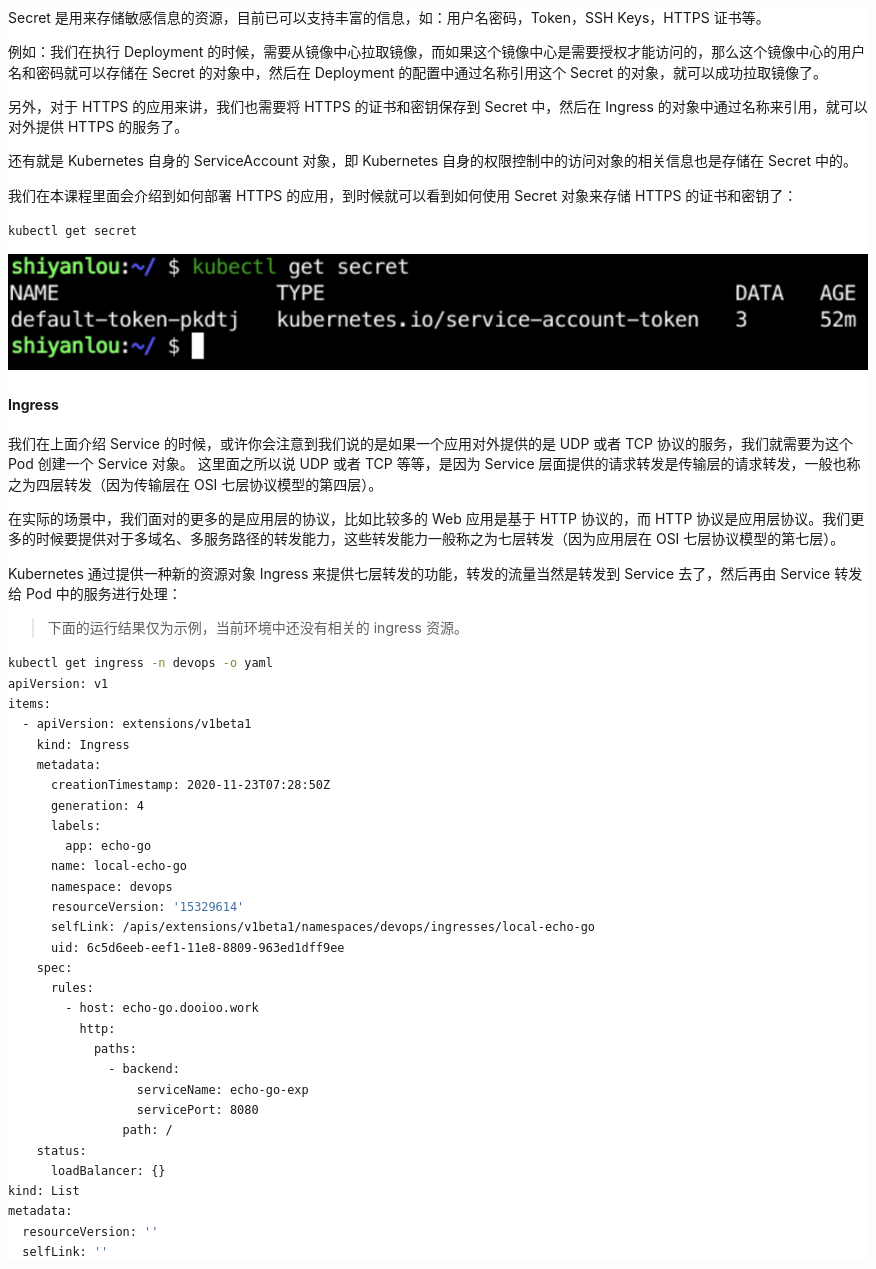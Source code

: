 Secret 是用来存储敏感信息的资源，目前已可以支持丰富的信息，如：用户名密码，Token，SSH Keys，HTTPS 证书等。

例如：我们在执行 Deployment 的时候，需要从镜像中心拉取镜像，而如果这个镜像中心是需要授权才能访问的，那么这个镜像中心的用户名和密码就可以存储在 Secret 的对象中，然后在 Deployment 的配置中通过名称引用这个 Secret 的对象，就可以成功拉取镜像了。

另外，对于 HTTPS 的应用来讲，我们也需要将 HTTPS 的证书和密钥保存到 Secret 中，然后在 Ingress 的对象中通过名称来引用，就可以对外提供 HTTPS 的服务了。

还有就是 Kubernetes 自身的 ServiceAccount 对象，即 Kubernetes 自身的权限控制中的访问对象的相关信息也是存储在 Secret 中的。

我们在本课程里面会介绍到如何部署 HTTPS 的应用，到时候就可以看到如何使用 Secret 对象来存储 HTTPS 的证书和密钥了：

```bash
kubectl get secret
```

![image-20220602162436516](../img/image-20220602162436516.png)

#### Ingress

我们在上面介绍 Service 的时候，或许你会注意到我们说的是如果一个应用对外提供的是 UDP 或者 TCP 协议的服务，我们就需要为这个 Pod 创建一个 Service 对象。 这里面之所以说 UDP 或者 TCP 等等，是因为 Service 层面提供的请求转发是传输层的请求转发，一般也称之为四层转发（因为传输层在 OSI 七层协议模型的第四层）。

在实际的场景中，我们面对的更多的是应用层的协议，比如比较多的 Web 应用是基于 HTTP 协议的，而 HTTP 协议是应用层协议。我们更多的时候要提供对于多域名、多服务路径的转发能力，这些转发能力一般称之为七层转发（因为应用层在 OSI 七层协议模型的第七层）。

Kubernetes 通过提供一种新的资源对象 Ingress 来提供七层转发的功能，转发的流量当然是转发到 Service 去了，然后再由 Service 转发给 Pod 中的服务进行处理：

> 下面的运行结果仅为示例，当前环境中还没有相关的 ingress 资源。

```bash
kubectl get ingress -n devops -o yaml
apiVersion: v1
items:
  - apiVersion: extensions/v1beta1
    kind: Ingress
    metadata:
      creationTimestamp: 2020-11-23T07:28:50Z
      generation: 4
      labels:
        app: echo-go
      name: local-echo-go
      namespace: devops
      resourceVersion: '15329614'
      selfLink: /apis/extensions/v1beta1/namespaces/devops/ingresses/local-echo-go
      uid: 6c5d6eeb-eef1-11e8-8809-963ed1dff9ee
    spec:
      rules:
        - host: echo-go.dooioo.work
          http:
            paths:
              - backend:
                  serviceName: echo-go-exp
                  servicePort: 8080
                path: /
    status:
      loadBalancer: {}
kind: List
metadata:
  resourceVersion: ''
  selfLink: ''
```
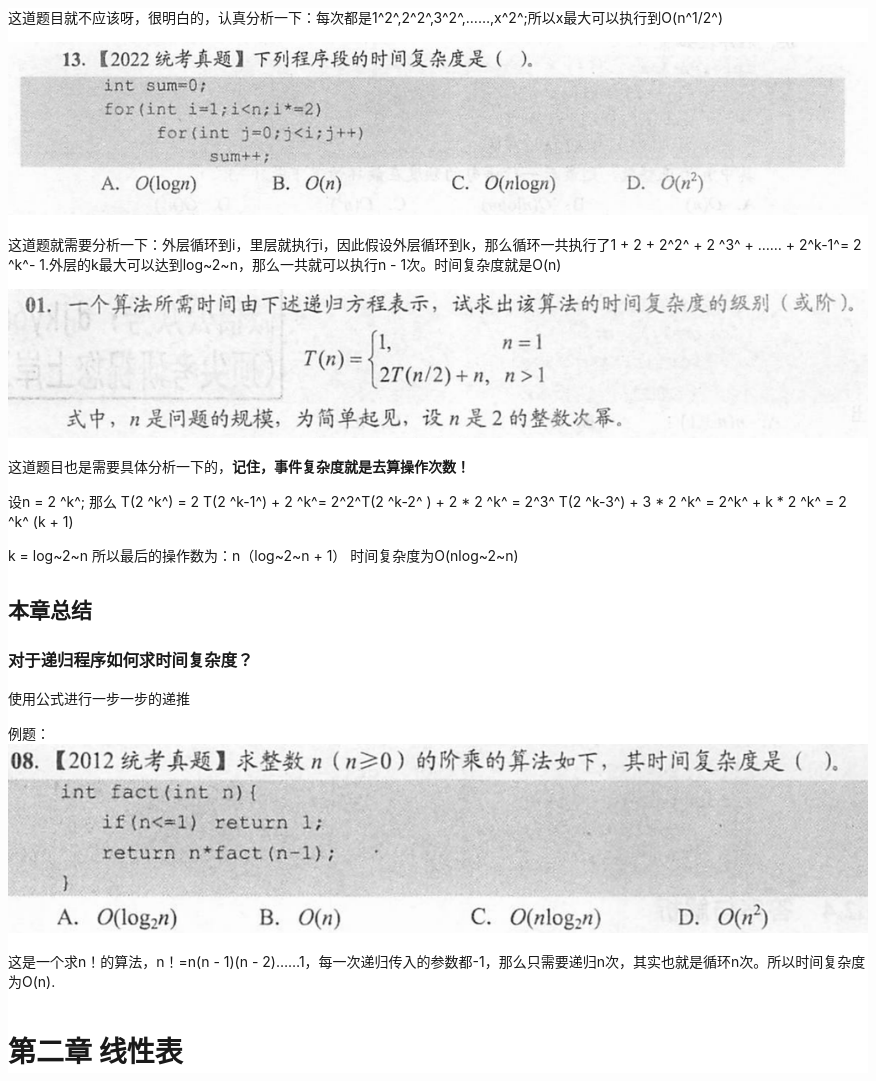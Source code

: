 这道题目就不应该呀，很明白的，认真分析一下：每次都是1^2^,2^2^,3^2^,……,x^2^;所以x最大可以执行到O(n^1/2^)

![image-20230310174604056](DS_solutions.assets\image-20230310174604056.png)

这道题就需要分析一下：外层循环到i，里层就执行i，因此假设外层循环到k，那么循环一共执行了1 + 2 + 2^2^ + 2 ^3^ + …… + 2^k-1^= 2 ^k^- 1.外层的k最大可以达到log~2~n，那么一共就可以执行n - 1次。时间复杂度就是O(n)

![image-20230310174616117](DS_solutions.assets\image-20230310174616117.png)

这道题目也是需要具体分析一下的，**记住，事件复杂度就是去算操作次数！**

设n = 2 ^k^; 那么 T(2 ^k^) = 2 T(2 ^k-1^) + 2 ^k^= 2^2^T(2 ^k-2^ ) + 2 * 2 ^k^ = 2^3^ T(2 ^k-3^) + 3 * 2 ^k^ = 2^k^ + k * 2 ^k^ = 2 ^k^ (k + 1)

k = log~2~n  所以最后的操作数为：n（log~2~n   + 1） 时间复杂度为O(nlog~2~n)

## 本章总结

### 对于递归程序如何求时间复杂度？

使用公式进行一步一步的递推

例题：![image-20230310175212579](DS_solutions.assets\image-20230310175212579.png)

这是一个求n！的算法，n！=n(n - 1)(n - 2)……1，每一次递归传入的参数都-1，那么只需要递归n次，其实也就是循环n次。所以时间复杂度为O(n).

# 第二章 线性表

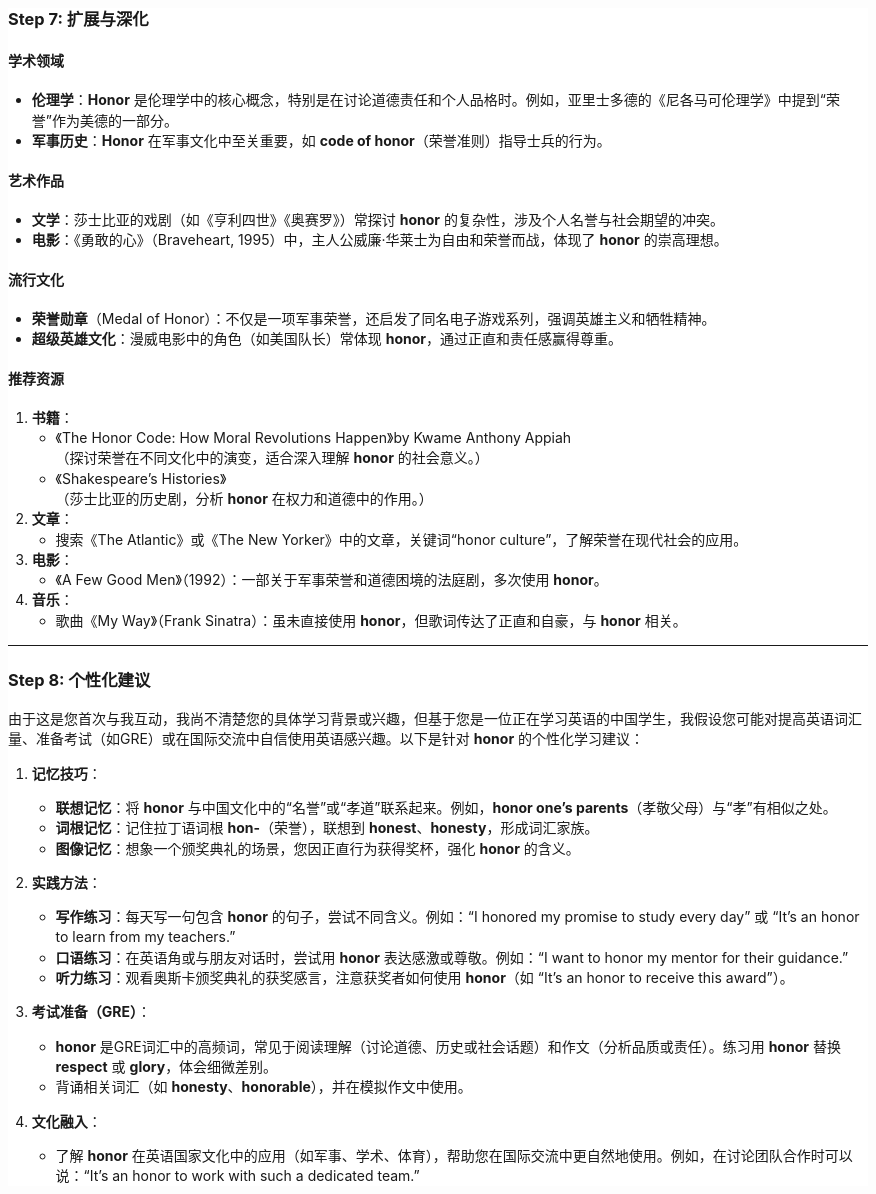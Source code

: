 
### Step 7: 扩展与深化

#### 学术领域
- **伦理学**：**Honor** 是伦理学中的核心概念，特别是在讨论道德责任和个人品格时。例如，亚里士多德的《尼各马可伦理学》中提到“荣誉”作为美德的一部分。
- **军事历史**：**Honor** 在军事文化中至关重要，如 **code of honor**（荣誉准则）指导士兵的行为。

#### 艺术作品
- **文学**：莎士比亚的戏剧（如《亨利四世》《奥赛罗》）常探讨 **honor** 的复杂性，涉及个人名誉与社会期望的冲突。
- **电影**：《勇敢的心》（Braveheart, 1995）中，主人公威廉·华莱士为自由和荣誉而战，体现了 **honor** 的崇高理想。

#### 流行文化
- **荣誉勋章**（Medal of Honor）：不仅是一项军事荣誉，还启发了同名电子游戏系列，强调英雄主义和牺牲精神。
- **超级英雄文化**：漫威电影中的角色（如美国队长）常体现 **honor**，通过正直和责任感赢得尊重。

#### 推荐资源
1. **书籍**：
   - 《The Honor Code: How Moral Revolutions Happen》by Kwame Anthony Appiah  
     （探讨荣誉在不同文化中的演变，适合深入理解 **honor** 的社会意义。）
   - 《Shakespeare’s Histories》  
     （莎士比亚的历史剧，分析 **honor** 在权力和道德中的作用。）
2. **文章**：
   - 搜索《The Atlantic》或《The New Yorker》中的文章，关键词“honor culture”，了解荣誉在现代社会的应用。
3. **电影**：
   - 《A Few Good Men》（1992）：一部关于军事荣誉和道德困境的法庭剧，多次使用 **honor**。
4. **音乐**：
   - 歌曲《My Way》（Frank Sinatra）：虽未直接使用 **honor**，但歌词传达了正直和自豪，与 **honor** 相关。

---

### Step 8: 个性化建议

由于这是您首次与我互动，我尚不清楚您的具体学习背景或兴趣，但基于您是一位正在学习英语的中国学生，我假设您可能对提高英语词汇量、准备考试（如GRE）或在国际交流中自信使用英语感兴趣。以下是针对 **honor** 的个性化学习建议：

1. **记忆技巧**：
   - **联想记忆**：将 **honor** 与中国文化中的“名誉”或“孝道”联系起来。例如，**honor one’s parents**（孝敬父母）与“孝”有相似之处。
   - **词根记忆**：记住拉丁语词根 **hon-**（荣誉），联想到 **honest**、**honesty**，形成词汇家族。
   - **图像记忆**：想象一个颁奖典礼的场景，您因正直行为获得奖杯，强化 **honor** 的含义。

2. **实践方法**：
   - **写作练习**：每天写一句包含 **honor** 的句子，尝试不同含义。例如：“I honored my promise to study every day” 或 “It’s an honor to learn from my teachers.”
   - **口语练习**：在英语角或与朋友对话时，尝试用 **honor** 表达感激或尊敬。例如：“I want to honor my mentor for their guidance.”
   - **听力练习**：观看奥斯卡颁奖典礼的获奖感言，注意获奖者如何使用 **honor**（如 “It’s an honor to receive this award”）。

3. **考试准备（GRE）**：
   - **honor** 是GRE词汇中的高频词，常见于阅读理解（讨论道德、历史或社会话题）和作文（分析品质或责任）。练习用 **honor** 替换 **respect** 或 **glory**，体会细微差别。
   - 背诵相关词汇（如 **honesty**、**honorable**），并在模拟作文中使用。

4. **文化融入**：
   - 了解 **honor** 在英语国家文化中的应用（如军事、学术、体育），帮助您在国际交流中更自然地使用。例如，在讨论团队合作时可以说：“It’s an honor to work with such a dedicated team.”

▬▬▬▬▬▬▬▬▬▬

Pictures stay out of the copy; print the material above exactly.

Source code

: Secret 是用来存储敏感信息的资源，目前已可以支持丰富的信息，如：用户名密码，Token，SSH Keys，HTTPS 证书等。

例如：我们在执行 Deployment 的时候，需要从镜像中心拉取镜像，而如果这个镜像中心是需要授权才能访问的，那么这个镜像中心的用户名和密码就可以存储在 Secret 的对象中，然后在 Deployment 的配置中通过名称引用这个 Secret 的对象，就可以成功拉取镜像了。

另外，对于 HTTPS 的应用来讲，我们也需要将 HTTPS 的证书和密钥保存到 Secret 中，然后在 Ingress 的对象中通过名称来引用，就可以对外提供 HTTPS 的服务了。

还有就是 Kubernetes 自身的 ServiceAccount 对象，即 Kubernetes 自身的权限控制中的访问对象的相关信息也是存储在 Secret 中的。

我们在本课程里面会介绍到如何部署 HTTPS 的应用，到时候就可以看到如何使用 Secret 对象来存储 HTTPS 的证书和密钥了：

```bash
kubectl get secret
```

![image-20220602162436516](../img/image-20220602162436516.png)

#### Ingress

我们在上面介绍 Service 的时候，或许你会注意到我们说的是如果一个应用对外提供的是 UDP 或者 TCP 协议的服务，我们就需要为这个 Pod 创建一个 Service 对象。 这里面之所以说 UDP 或者 TCP 等等，是因为 Service 层面提供的请求转发是传输层的请求转发，一般也称之为四层转发（因为传输层在 OSI 七层协议模型的第四层）。

在实际的场景中，我们面对的更多的是应用层的协议，比如比较多的 Web 应用是基于 HTTP 协议的，而 HTTP 协议是应用层协议。我们更多的时候要提供对于多域名、多服务路径的转发能力，这些转发能力一般称之为七层转发（因为应用层在 OSI 七层协议模型的第七层）。

Kubernetes 通过提供一种新的资源对象 Ingress 来提供七层转发的功能，转发的流量当然是转发到 Service 去了，然后再由 Service 转发给 Pod 中的服务进行处理：

> 下面的运行结果仅为示例，当前环境中还没有相关的 ingress 资源。

```bash
kubectl get ingress -n devops -o yaml
apiVersion: v1
items:
  - apiVersion: extensions/v1beta1
    kind: Ingress
    metadata:
      creationTimestamp: 2020-11-23T07:28:50Z
      generation: 4
      labels:
        app: echo-go
      name: local-echo-go
      namespace: devops
      resourceVersion: '15329614'
      selfLink: /apis/extensions/v1beta1/namespaces/devops/ingresses/local-echo-go
      uid: 6c5d6eeb-eef1-11e8-8809-963ed1dff9ee
    spec:
      rules:
        - host: echo-go.dooioo.work
          http:
            paths:
              - backend:
                  serviceName: echo-go-exp
                  servicePort: 8080
                path: /
    status:
      loadBalancer: {}
kind: List
metadata:
  resourceVersion: ''
  selfLink: ''
```
Source code

: 这道题目就不应该呀，很明白的，认真分析一下：每次都是1^2^,2^2^,3^2^,……,x^2^;所以x最大可以执行到O(n^1/2^)

![image-20230310174604056](DS_solutions.assets\image-20230310174604056.png)

这道题就需要分析一下：外层循环到i，里层就执行i，因此假设外层循环到k，那么循环一共执行了1 + 2 + 2^2^ + 2 ^3^ + …… + 2^k-1^= 2 ^k^- 1.外层的k最大可以达到log~2~n，那么一共就可以执行n - 1次。时间复杂度就是O(n)

![image-20230310174616117](DS_solutions.assets\image-20230310174616117.png)

这道题目也是需要具体分析一下的，**记住，事件复杂度就是去算操作次数！**

设n = 2 ^k^; 那么 T(2 ^k^) = 2 T(2 ^k-1^) + 2 ^k^= 2^2^T(2 ^k-2^ ) + 2 * 2 ^k^ = 2^3^ T(2 ^k-3^) + 3 * 2 ^k^ = 2^k^ + k * 2 ^k^ = 2 ^k^ (k + 1)

k = log~2~n  所以最后的操作数为：n（log~2~n   + 1） 时间复杂度为O(nlog~2~n)

## 本章总结

### 对于递归程序如何求时间复杂度？

使用公式进行一步一步的递推

例题：![image-20230310175212579](DS_solutions.assets\image-20230310175212579.png)

这是一个求n！的算法，n！=n(n - 1)(n - 2)……1，每一次递归传入的参数都-1，那么只需要递归n次，其实也就是循环n次。所以时间复杂度为O(n).

# 第二章 线性表

Source code

: 
### Step 7: 扩展与深化

#### 学术领域
- **伦理学**：**Honor** 是伦理学中的核心概念，特别是在讨论道德责任和个人品格时。例如，亚里士多德的《尼各马可伦理学》中提到“荣誉”作为美德的一部分。
- **军事历史**：**Honor** 在军事文化中至关重要，如 **code of honor**（荣誉准则）指导士兵的行为。

#### 艺术作品
- **文学**：莎士比亚的戏剧（如《亨利四世》《奥赛罗》）常探讨 **honor** 的复杂性，涉及个人名誉与社会期望的冲突。
- **电影**：《勇敢的心》（Braveheart, 1995）中，主人公威廉·华莱士为自由和荣誉而战，体现了 **honor** 的崇高理想。

#### 流行文化
- **荣誉勋章**（Medal of Honor）：不仅是一项军事荣誉，还启发了同名电子游戏系列，强调英雄主义和牺牲精神。
- **超级英雄文化**：漫威电影中的角色（如美国队长）常体现 **honor**，通过正直和责任感赢得尊重。

#### 推荐资源
1. **书籍**：
   - 《The Honor Code: How Moral Revolutions Happen》by Kwame Anthony Appiah  
     （探讨荣誉在不同文化中的演变，适合深入理解 **honor** 的社会意义。）
   - 《Shakespeare’s Histories》  
     （莎士比亚的历史剧，分析 **honor** 在权力和道德中的作用。）
2. **文章**：
   - 搜索《The Atlantic》或《The New Yorker》中的文章，关键词“honor culture”，了解荣誉在现代社会的应用。
3. **电影**：
   - 《A Few Good Men》（1992）：一部关于军事荣誉和道德困境的法庭剧，多次使用 **honor**。
4. **音乐**：
   - 歌曲《My Way》（Frank Sinatra）：虽未直接使用 **honor**，但歌词传达了正直和自豪，与 **honor** 相关。

---

### Step 8: 个性化建议

由于这是您首次与我互动，我尚不清楚您的具体学习背景或兴趣，但基于您是一位正在学习英语的中国学生，我假设您可能对提高英语词汇量、准备考试（如GRE）或在国际交流中自信使用英语感兴趣。以下是针对 **honor** 的个性化学习建议：

1. **记忆技巧**：
   - **联想记忆**：将 **honor** 与中国文化中的“名誉”或“孝道”联系起来。例如，**honor one’s parents**（孝敬父母）与“孝”有相似之处。
   - **词根记忆**：记住拉丁语词根 **hon-**（荣誉），联想到 **honest**、**honesty**，形成词汇家族。
   - **图像记忆**：想象一个颁奖典礼的场景，您因正直行为获得奖杯，强化 **honor** 的含义。

2. **实践方法**：
   - **写作练习**：每天写一句包含 **honor** 的句子，尝试不同含义。例如：“I honored my promise to study every day” 或 “It’s an honor to learn from my teachers.”
   - **口语练习**：在英语角或与朋友对话时，尝试用 **honor** 表达感激或尊敬。例如：“I want to honor my mentor for their guidance.”
   - **听力练习**：观看奥斯卡颁奖典礼的获奖感言，注意获奖者如何使用 **honor**（如 “It’s an honor to receive this award”）。

3. **考试准备（GRE）**：
   - **honor** 是GRE词汇中的高频词，常见于阅读理解（讨论道德、历史或社会话题）和作文（分析品质或责任）。练习用 **honor** 替换 **respect** 或 **glory**，体会细微差别。
   - 背诵相关词汇（如 **honesty**、**honorable**），并在模拟作文中使用。

4. **文化融入**：
   - 了解 **honor** 在英语国家文化中的应用（如军事、学术、体育），帮助您在国际交流中更自然地使用。例如，在讨论团队合作时可以说：“It’s an honor to work with such a dedicated team.”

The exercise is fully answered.